DISCLOSURE OF THE INVENTION

The objective of the invention is to carry out a differential polarimetric measurement of a state of alignment of the atoms obtained by means of a linear-polarisation pumping. For this purpose, the invention proposes a magnetometer comprising a cell filled with an atomic gas, an optical source configured to illuminate the cell with a pump beam and a probe beam and a photodetection device arranged so as to receive the light of the probe beam that has passed through the cell and configured to deliver a signal carrying information relating to the state of alignment of the atoms of the atomic gas in the cell.
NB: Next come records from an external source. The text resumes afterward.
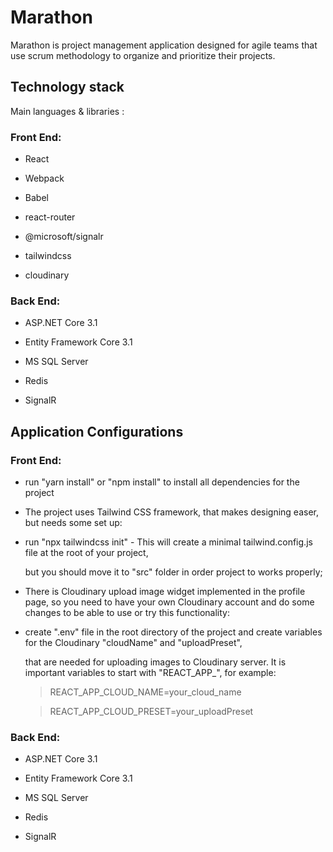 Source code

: # Marathon

Marathon is project management application designed for agile teams that use scrum methodology to organize and prioritize their projects.


## Technology stack

Main languages & libraries :

### Front End:

- React

- Webpack

- Babel

- react-router

- @microsoft/signalr

- tailwindcss

- cloudinary



### Back End:

- ASP.NET Core 3.1

- Entity Framework Core 3.1

- MS SQL Server

- Redis

- SignalR



## Application Configurations

### Front End:

- run "yarn install" or "npm install" to install all dependencies for the project 

- The project uses Tailwind CSS framework, that makes designing easer, but needs some set up:

- run "npx tailwindcss init" - This will create a minimal tailwind.config.js file at the root of your project,

	but you should move it to "src" folder in order project to works properly;

- There is Cloudinary upload image widget implemented in the profile page, so you need to have your own Cloudinary account and do some changes to be able to use or try this functionality:

- create ".env" file in the root directory of the project and create variables for the Cloudinary "cloudName" and "uploadPreset", 

   that are needed for uploading images to Cloudinary server. It is important variables to start with "REACT_APP_", for example:

   >REACT_APP_CLOUD_NAME=your_cloud_name

   >REACT_APP_CLOUD_PRESET=your_uploadPreset

  

### Back End:

- ASP.NET Core 3.1

- Entity Framework Core 3.1

- MS SQL Server

- Redis

- SignalR

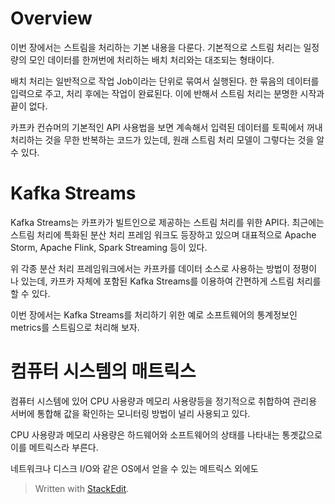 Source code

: # Overview

이번 장에서는 스트림을 처리하는 기본 내용을 다룬다. 기본적으로 스트림 처리는 일정량의 모인 데이터를 한꺼번에 처리하는 배치 처리와는 대조되는 형태이다. 

배치 처리는 일반적으로 작업 Job이라는 단위로 묶여서 실행된다. 한 묶음의 데이터를 입력으로 주고, 처리 후에는 작업이 완료된다. 이에 반해서 스트림 처리는 분명한 시작과 끝이 없다. 

카프카 컨슈머의 기본적인 API 사용법을 보면 계속해서 입력된 데이터를 토픽에서 꺼내 처리하는 것을 무한 반복하는 코드가 있는데, 원래 스트림 처리 모델이 그렇다는 것을 알 수 있다. 

# Kafka Streams

Kafka Streams는 카프카가 빌트인으로 제공하는 스트림 처리를 위한 API다. 최근에는 스트림 처리에 특화된 분산 처리 프레임 워크도 등장하고 있으며 대표적으로 Apache Storm, Apache Flink, Spark Streaming 등이 있다. 

위 각종 분산 처리 프레임워크에서는 카프카를 데이터 소스로 사용하는 방법이 정평이 나 있는데, 카프카 자체에 포함된 Kafka Streams를 이용하여 간편하게 스트림 처리를 할 수 있다. 

이번 장에서는 Kafka Streams를 처리하기 위한 예로 소프트웨어의 통계정보인 metrics를 스트림으로 처리해 보자.

# 컴퓨터 시스템의 매트릭스

컴퓨터 시스템에 있어 CPU 사용량과 메모리 사용량등을 정기적으로 취합하여 관리용 서버에 통합해 값을 확인하는 모니터링 방법이 널리 사용되고 있다. 

CPU 사용량과 메모리 사용량은 하드웨어와 소프트웨어의 상태를 나타내는 통곗값으로 이를 메트릭스라 부른다. 

네트워크나 디스크 I/O와 같은 OS에서 얻을 수 있는 메트릭스 외에도 


> Written with [StackEdit](https://stackedit.io/).
<!--stackedit_data:
eyJoaXN0b3J5IjpbLTQ4MzEzNzEzMCwtODMzNjA2NzgsLTIwMT
YyMjMyNjgsNzMwOTk4MTE2XX0=
--> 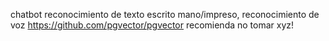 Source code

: chatbot
reconocimiento de texto escrito mano/impreso, reconocimiento de voz
https://github.com/pgvector/pgvector
recomienda no tomar xyz!
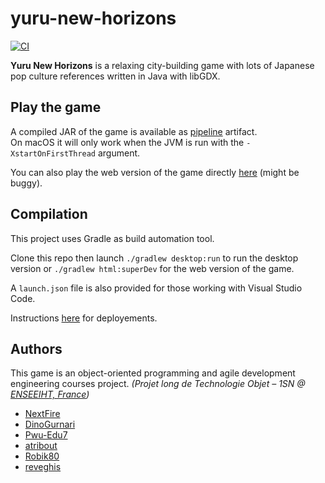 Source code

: # yuru-new-horizons

[![CI](https://github.com/NextFire/yuru-new-horizons/actions/workflows/ci.yml/badge.svg?branch=main)](https://github.com/NextFire/yuru-new-horizons/actions/workflows/ci.yml)

**Yuru New Horizons** is a relaxing city-building game with lots of Japanese pop culture references written in Java with libGDX.


## Play the game

A compiled JAR of the game is available as [pipeline](https://github.com/NextFire/yuru-new-horizons/actions) artifact.  
On macOS it will only work when the JVM is run with the `-XstartOnFirstThread` argument.

You can also play the web version of the game directly [here](https://nextfire.github.io/yuru-new-horizons/) (might be buggy).


## Compilation

This project uses Gradle as build automation tool.

Clone this repo then launch `./gradlew desktop:run` to run the desktop version or `./gradlew html:superDev` for the web version of the game.

A `launch.json` file is also provided for those working with Visual Studio Code.

Instructions [here](https://github.com/libgdx/libgdx/wiki/Deploying-your-application) for deployements.


## Authors

This game is an object-oriented programming and agile development engineering courses project. *(Projet long de Technologie Objet – 1SN @ [ENSEEIHT, France](https://www.enseeiht.fr/))*

* [NextFire](https://github.com/NextFire)
* [DinoGurnari](https://github.com/DinoGurnari)
* [Pwu-Edu7](https://github.com/Pwu-Edu7)
* [atribout](https://github.com/atribout)
* [Robik80](https://github.com/Robik80)
* [reveghis](https://github.com/reveghis)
The pump beam is polarised linearly in a polarisation direction and the probe beam is polarised linearly in a polarisation direction forming a non-zero angle with the polarisation direction of the pump beam.
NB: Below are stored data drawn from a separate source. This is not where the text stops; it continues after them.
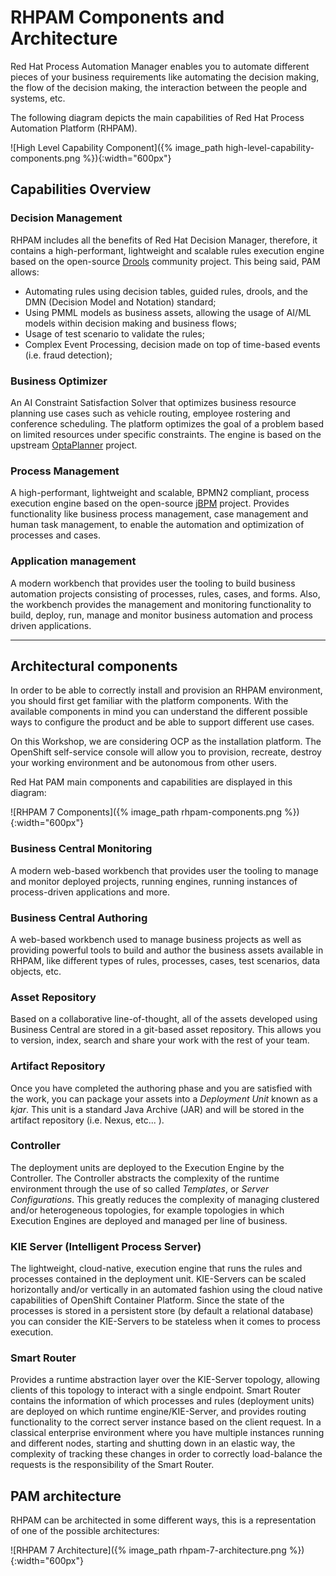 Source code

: # RHPAM Components and Architecture

Red Hat Process Automation Manager enables you to automate different pieces of your business requirements like automating the decision making, the flow of the decision making, the interaction between the people and systems, etc.

The following diagram depicts the main capabilities of Red Hat Process Automation Platform (RHPAM).

![High Level Capability Component]({% image_path high-level-capability-components.png %}){:width="600px"}


## Capabilities Overview

### Decision Management

RHPAM includes all the benefits of Red Hat Decision Manager, therefore, it contains a high-performant, lightweight and scalable rules execution engine based on the open-source [Drools](http://www.drools.org) community project. This being said, PAM allows:

- Automating rules using decision tables, guided rules, drools, and the DMN (Decision Model and Notation) standard;
- Using PMML models as business assets, allowing the usage of AI/ML models within decision making and business flows;
- Usage of test scenario to validate the rules;
- Complex Event Processing, decision made on top of time-based events (i.e. fraud detection);

### Business Optimizer

An AI Constraint Satisfaction Solver that optimizes business resource planning use cases such as vehicle routing, employee rostering and conference scheduling. The platform optimizes the goal of a problem based on limited resources under specific constraints. The engine is based on the upstream [OptaPlanner](http://www.optaplanner.org) project.

### Process Management

A high-performant, lightweight and scalable, BPMN2 compliant, process execution engine based on the open-source [jBPM](http://www.jbpm.org) project. Provides functionality like business process management, case management and human task management, to enable the automation and optimization of processes and cases.

### Application management

A modern workbench that provides user the tooling to build business automation projects consisting of processes, rules, cases, and forms. Also, the workbench provides the management and monitoring functionality to build, deploy, run, manage and monitor business automation and process driven applications.

---

## Architectural components

In order to be able to correctly install and provision an RHPAM environment, you should first get familiar with the platform components. With the available components in mind you can understand the different possible ways to configure the product and be able to support different use cases.

On this Workshop, we are considering OCP as the installation platform. The OpenShift self-service console will allow you to provision, recreate, destroy your working environment and be autonomous from other users.

Red Hat PAM main components and capabilities are displayed in this diagram:

![RHPAM 7 Components]({% image_path rhpam-components.png %}){:width="600px"}

### Business Central Monitoring

A modern web-based workbench that provides user the tooling to manage and monitor deployed projects, running engines, running instances of process-driven applications and more.

### Business Central Authoring

A web-based workbench used to manage business projects as well as providing powerful tools to build and author the business assets available in RHPAM, like different types of rules, processes, cases, test scenarios, data objects, etc.

### Asset Repository

Based on a collaborative line-of-thought, all of the assets developed using Business Central are stored in a git-based asset repository. This allows you to version, index, search and share your work with the rest of your team.

### Artifact Repository

Once you have completed the authoring phase and you are satisfied with the work, you can package your assets into a _Deployment Unit_ known as a _kjar_. This unit is a standard Java Archive (JAR) and will be stored in the artifact repository (i.e. Nexus, etc... ).

### Controller

The deployment units are deployed to the Execution Engine by the Controller. The Controller abstracts the complexity of the runtime environment through the use of so called _Templates_, or _Server Configurations_. This greatly reduces the complexity of managing clustered and/or heterogeneous topologies, for example topologies in which Execution Engines are deployed and managed per line of business.

### KIE Server (Intelligent Process Server)

The lightweight, cloud-native, execution engine that runs the rules and processes contained in the deployment unit. KIE-Servers can be scaled horizontally and/or vertically in an automated fashion using the cloud native capabilities of OpenShift Container Platform. Since the state of the processes is stored in a persistent store (by default a relational database) you can consider the KIE-Servers to be stateless when it comes to process execution.

### Smart Router

Provides a runtime abstraction layer over the KIE-Server topology, allowing clients of this topology to interact with a single endpoint. Smart Router contains the information of which processes and rules (deployment units) are deployed on which runtime engine/KIE-Server, and provides routing functionality to the correct server instance based on the client request. In a classical enterprise environment where you have multiple instances running and different nodes, starting and shutting down in an elastic way, the complexity of tracking these changes in order to correctly load-balance the requests is the responsibility of the Smart Router.

## PAM architecture

RHPAM can be architected in some different ways, this is a representation of one of the possible architectures:

![RHPAM 7 Architecture]({% image_path rhpam-7-architecture.png %}){:width="600px"}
Certain preferred but non-limitative aspects of this magnetometer are as follows:

• • the probe beam propagates along the z axis of an Oxyz trihedron, the pump beam is polarised linearly along the x axis of the trihedron and the pump beam is polarised linearly in the Oxy plane, making said non-zero angle with the x axis;
  • said non-zero angle is chosen so that the signal delivered by the photodetection device is zero when there is a zero ambient magnetic field;
  • said non-zero angle is between 45° and 90°;
  • the pump beam is tuned for wavelength at the centre of a first atomic line and the probe beam is tuned for wavelength so as to be offset from the centre of a second atomic line different from the first atomic line, being for example tuned to the maximum of the imaginary part of the Voigt profile of the second atomic line;
  • the pump beam is tuned for wavelength at the centre of a first atomic line and the probe beam is tuned for wavelength so as to be offset from the centre of the first atomic line, being for example tuned for wavelength to the maximum of the imaginary part of the Voigt profile of the first atomic line;
  • it further comprises a parametric-resonance excitation source and the photodetection device comprises a polarisation analyser configured to make a differential measurement of the right-hand circular polarisation and of the left-hand circular polarisation of the probe beam that has passed through the cell;
  • the polarisation analyser comprises a quarter-wave plate, a polarisation separator able to separate, on a first path and a second path, the right-hand circular polarisation and the left-hand circular polarisation of the probe contribution that has passed through the cell and a photodetector on each of the first and second paths;
  • the photodetection device is configured to make an absorption measurement of the probe beam on passing through the cell;
  • it further comprises a modulator of the probe beam.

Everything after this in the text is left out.